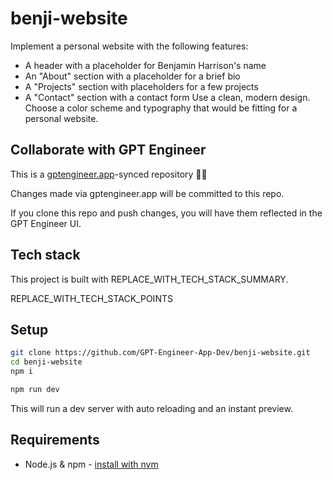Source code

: # benji-website

Implement a personal website with the following features:
- A header with a placeholder for Benjamin Harrison's name 
- An "About" section with a placeholder for a brief bio
- A "Projects" section with placeholders for a few projects
- A "Contact" section with a contact form
Use a clean, modern design. Choose a color scheme and typography that would be fitting for a personal website.

## Collaborate with GPT Engineer

This is a [gptengineer.app](https://gptengineer.app)-synced repository 🌟🤖

Changes made via gptengineer.app will be committed to this repo.

If you clone this repo and push changes, you will have them reflected in the GPT Engineer UI.

## Tech stack

This project is built with REPLACE_WITH_TECH_STACK_SUMMARY.

REPLACE_WITH_TECH_STACK_POINTS

## Setup

```sh
git clone https://github.com/GPT-Engineer-App-Dev/benji-website.git
cd benji-website
npm i
```

```sh
npm run dev
```

This will run a dev server with auto reloading and an instant preview.

## Requirements

- Node.js & npm - [install with nvm](https://github.com/nvm-sh/nvm#installing-and-updating)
==*==
#### [PROBLEM STATEMENT]
Every line above needs to be written out again as it stands. Pictures do not belong in the copy.

#### [WRITTEN RESPONSE]
Source code

: # benji-website

Implement a personal website with the following features:
- A header with a placeholder for Benjamin Harrison's name 
- An "About" section with a placeholder for a brief bio
- A "Projects" section with placeholders for a few projects
- A "Contact" section with a contact form
Use a clean, modern design. Choose a color scheme and typography that would be fitting for a personal website.

## Collaborate with GPT Engineer

This is a [gptengineer.app](https://gptengineer.app)-synced repository 🌟🤖

Changes made via gptengineer.app will be committed to this repo.

If you clone this repo and push changes, you will have them reflected in the GPT Engineer UI.

## Tech stack

This project is built with REPLACE_WITH_TECH_STACK_SUMMARY.

REPLACE_WITH_TECH_STACK_POINTS

## Setup

```sh
git clone https://github.com/GPT-Engineer-App-Dev/benji-website.git
cd benji-website
npm i
```

```sh
npm run dev
```

This will run a dev server with auto reloading and an instant preview.

## Requirements

- Node.js & npm - [install with nvm](https://github.com/nvm-sh/nvm#installing-and-updating)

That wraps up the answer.